None of that shows up in the official “scheduling policy.” But it absolutely shows up on the call calendar you live under.


A Quick Reality Check: You Can’t Optimize Everything

One more uncomfortable truth: sometimes you’re just unlucky. You rotate through the ICU during flu season. You get the year they rolled out night float. Your class is lopsided and coverage is a mess. The chiefs are weak or conflict-avoidant.

You’re not going to hack your way into a dream schedule every block.

What you can do:

  • Avoid being the person they feel safe screwing over.
  • Avoid becoming the resident they like screwing over.
  • Earn enough goodwill that when there is a little slack, some of it falls your way.
  • Protect your non-negotiables (major life events, exam windows, mental health cliffs) with clear, early, documented requests.

The rest? That’s residency. It’s ugly by design.

Resident Profiles and Their Typical Schedule Outcomes
Resident TypeHow Chiefs Usually Treat Them
Reliable WorkhorseGiven extra coverage, few favors
Politically ConnectedProtected from worst rotations
Chronic ComplainerMinimal fairness, no extra help
Invisible ResidentGets leftovers, little flexibility
Trusted AllyGets real favors, better weekends

Looking Ahead: Using This Knowledge Without Becoming Cynical

You’re not going to fix the politics of call schedules in your program. Chiefs will still be human. Programs will still prioritize service. There will still be years when you look at the schedule and feel your stomach drop.

But now you at least know the hidden rules.

You know why that one resident always gets decent nights. You know why another keeps getting hammered. You know what chiefs are balancing behind the scenes and which levers actually matter.

From here, your job is to be intentional:

Choose when to be flexible and when to plant a flag. Build small, real relationships with the people holding the scheduling pen. Protect the days that actually matter to you. Stop assuming “working hard” automatically equals “treated fairly.”

With those pieces in place, you’re in a much stronger position for the rest of residency. You’ll still have brutal stretches — everyone does — but you won’t be the one wondering, in month 18, why the system keeps accidentally screwing you.

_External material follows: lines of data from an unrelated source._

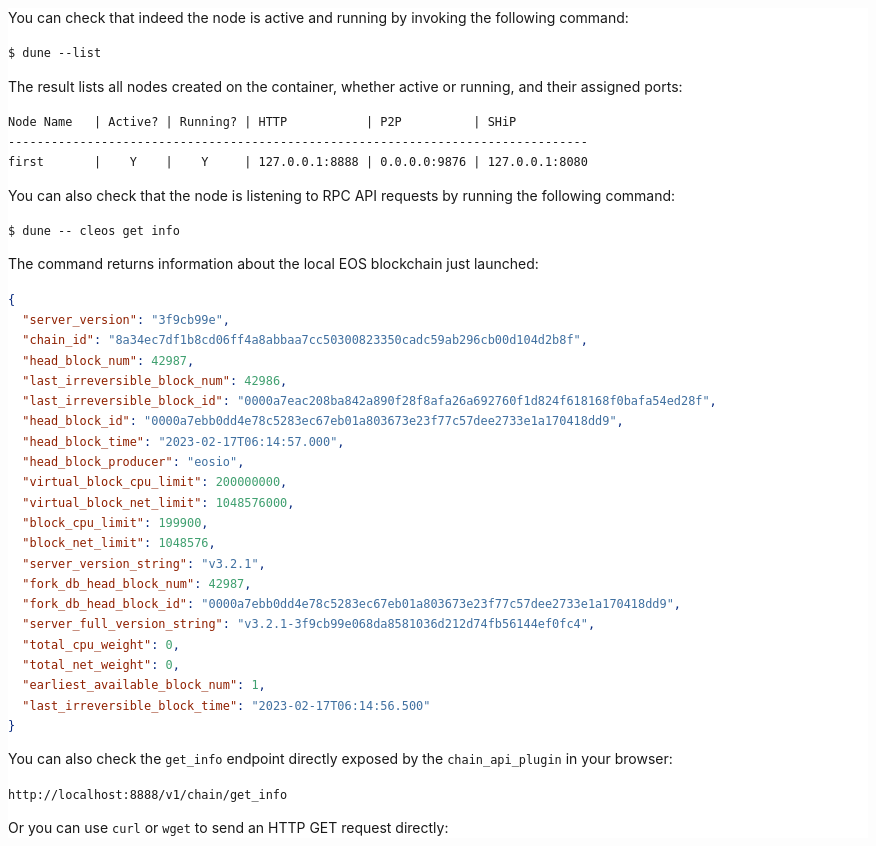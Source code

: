 
You can check that indeed the node is active and running by invoking the following command:

```shell
$ dune --list
```

The result lists all nodes created on the container, whether active or running, and their assigned ports:

```
Node Name   | Active? | Running? | HTTP           | P2P          | SHiP
---------------------------------------------------------------------------------
first       |    Y    |    Y     | 127.0.0.1:8888 | 0.0.0.0:9876 | 127.0.0.1:8080
```

You can also check that the node is listening to RPC API requests by running the following command:

```shell
$ dune -- cleos get info
```

The command returns information about the local EOS blockchain just launched:

```json
{
  "server_version": "3f9cb99e",
  "chain_id": "8a34ec7df1b8cd06ff4a8abbaa7cc50300823350cadc59ab296cb00d104d2b8f",
  "head_block_num": 42987,
  "last_irreversible_block_num": 42986,
  "last_irreversible_block_id": "0000a7eac208ba842a890f28f8afa26a692760f1d824f618168f0bafa54ed28f",
  "head_block_id": "0000a7ebb0dd4e78c5283ec67eb01a803673e23f77c57dee2733e1a170418dd9",
  "head_block_time": "2023-02-17T06:14:57.000",
  "head_block_producer": "eosio",
  "virtual_block_cpu_limit": 200000000,
  "virtual_block_net_limit": 1048576000,
  "block_cpu_limit": 199900,
  "block_net_limit": 1048576,
  "server_version_string": "v3.2.1",
  "fork_db_head_block_num": 42987,
  "fork_db_head_block_id": "0000a7ebb0dd4e78c5283ec67eb01a803673e23f77c57dee2733e1a170418dd9",
  "server_full_version_string": "v3.2.1-3f9cb99e068da8581036d212d74fb56144ef0fc4",
  "total_cpu_weight": 0,
  "total_net_weight": 0,
  "earliest_available_block_num": 1,
  "last_irreversible_block_time": "2023-02-17T06:14:56.500"
}
```

You can also check the `get_info` endpoint directly exposed by the `chain_api_plugin` in your browser:

```shell
http://localhost:8888/v1/chain/get_info
```

Or you can use `curl` or `wget` to send an HTTP GET request directly:
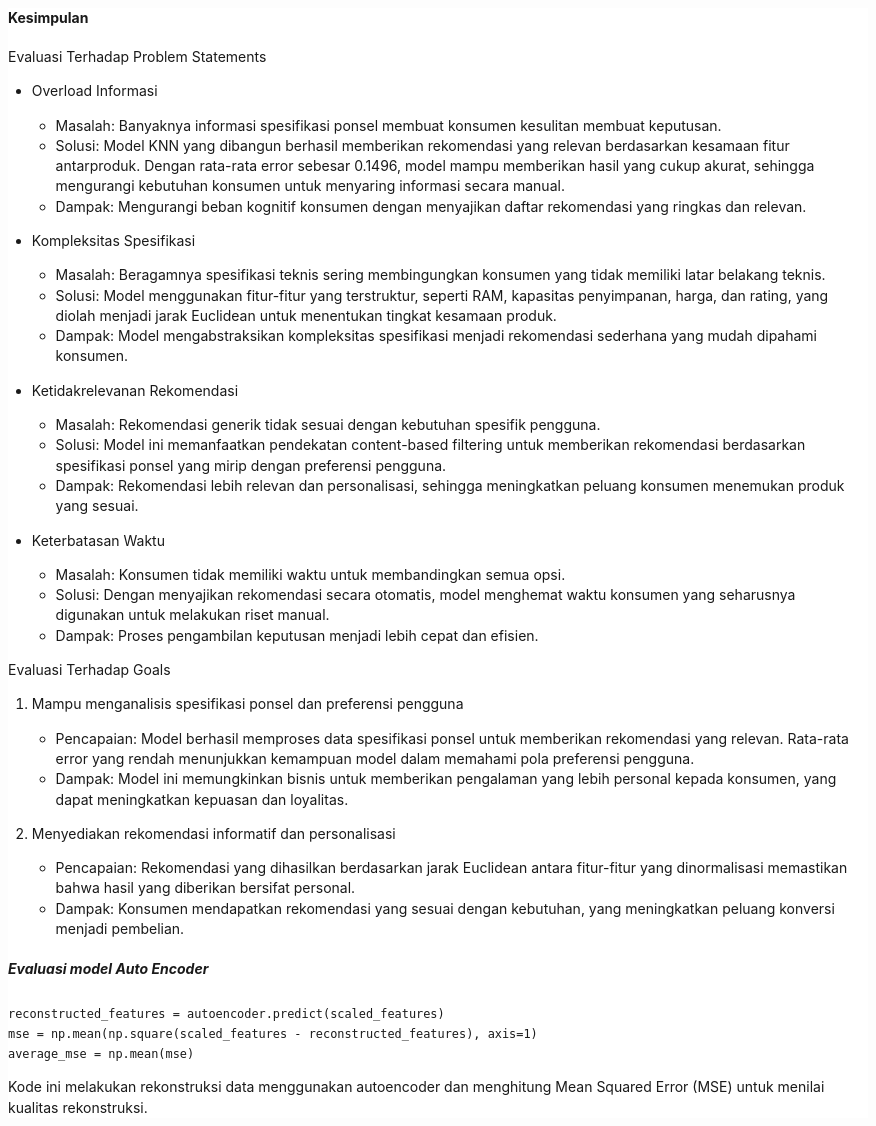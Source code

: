 #### Kesimpulan 
Evaluasi Terhadap Problem Statements
-   Overload Informasi
    -   Masalah: Banyaknya informasi spesifikasi ponsel membuat konsumen kesulitan membuat keputusan.
    -   Solusi: Model KNN yang dibangun berhasil memberikan rekomendasi yang relevan berdasarkan kesamaan fitur antarproduk. Dengan rata-rata error sebesar 0.1496, model mampu memberikan hasil yang cukup akurat, sehingga mengurangi kebutuhan konsumen untuk menyaring informasi secara manual.
    -   Dampak: Mengurangi beban kognitif konsumen dengan menyajikan daftar rekomendasi yang ringkas dan relevan.
-   Kompleksitas Spesifikasi
    
    -   Masalah: Beragamnya spesifikasi teknis sering membingungkan konsumen yang tidak memiliki latar belakang teknis.
    -   Solusi: Model menggunakan fitur-fitur yang terstruktur, seperti RAM, kapasitas penyimpanan, harga, dan rating, yang diolah menjadi jarak Euclidean untuk menentukan tingkat kesamaan produk.
    -   Dampak: Model mengabstraksikan kompleksitas spesifikasi menjadi rekomendasi sederhana yang mudah dipahami konsumen.
-   Ketidakrelevanan Rekomendasi
    
    -   Masalah: Rekomendasi generik tidak sesuai dengan kebutuhan spesifik pengguna.
    -   Solusi: Model ini memanfaatkan pendekatan content-based filtering untuk memberikan rekomendasi berdasarkan spesifikasi ponsel yang mirip dengan preferensi pengguna.
    -   Dampak: Rekomendasi lebih relevan dan personalisasi, sehingga meningkatkan peluang konsumen menemukan produk yang sesuai.
-   Keterbatasan Waktu
    
    -   Masalah: Konsumen tidak memiliki waktu untuk membandingkan semua opsi.
    -   Solusi: Dengan menyajikan rekomendasi secara otomatis, model menghemat waktu konsumen yang seharusnya digunakan untuk melakukan riset manual.
    -   Dampak: Proses pengambilan keputusan menjadi lebih cepat dan efisien.

Evaluasi Terhadap Goals

1.  Mampu menganalisis spesifikasi ponsel dan preferensi pengguna
    
    -   Pencapaian: Model berhasil memproses data spesifikasi ponsel untuk memberikan rekomendasi yang relevan. Rata-rata error yang rendah menunjukkan kemampuan model dalam memahami pola preferensi pengguna.
    -   Dampak: Model ini memungkinkan bisnis untuk memberikan pengalaman yang lebih personal kepada konsumen, yang dapat meningkatkan kepuasan dan loyalitas.
2.  Menyediakan rekomendasi informatif dan personalisasi
    
    -   Pencapaian: Rekomendasi yang dihasilkan berdasarkan jarak Euclidean antara fitur-fitur yang dinormalisasi memastikan bahwa hasil yang diberikan bersifat personal.
    -   Dampak: Konsumen mendapatkan rekomendasi yang sesuai dengan kebutuhan, yang meningkatkan peluang konversi menjadi pembelian.
   
##### Evaluasi model Auto Encoder 
```
reconstructed_features = autoencoder.predict(scaled_features)
mse = np.mean(np.square(scaled_features - reconstructed_features), axis=1)
average_mse = np.mean(mse)
```
Kode ini melakukan rekonstruksi data menggunakan autoencoder dan menghitung Mean Squared Error (MSE) untuk menilai kualitas rekonstruksi.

You’ll understand that it wasn’t an accident at all.

And once you survive this phase, the politics do not disappear; they just shift to vacation schedules as an attending and OR block time in practice. How you learn to read and play this game now will quietly shape the rest of your career.

But that’s a story for another day.


FAQs

1. Is it worth joining the scheduling or wellness committee to get better shifts?

Sometimes. Being in the room where decisions happen helps, but if you join purely to game the system, people smell it. The residents who get the most benefit are those who do the work seriously, understand the constraints, and earn trust. If you’re lazy or self-serving on the committee, it’ll backfire; chiefs and PDs will label you as political dead weight.

2. How do I approach a chief if I think my schedule is consistently worse without sounding accusatory?

Be specific and calm. “Over the last three blocks I’ve had X nights and Y weekends; this seems higher than my peers. I want to check if there’s a reason for that and see if we can even it out going forward.” Bring data, not vibes. You’re inviting a conversation, not demanding retroactive justice. Forward-looking language (“going forward”) is crucial.

3. What if my co-residents keep asking me to cover and I feel guilty saying no?

You’re training them. If you always say yes, you become the de facto backup system, and chiefs subconsciously factor that in. Start using conditional yeses: “I can cover this one, but I’ll need help with X later,” or occasionally a clean no: “I’m at my limit this month; I can’t safely add more.” Protecting your bandwidth isn’t selfish; it’s how you prevent becoming the permanent dumping ground.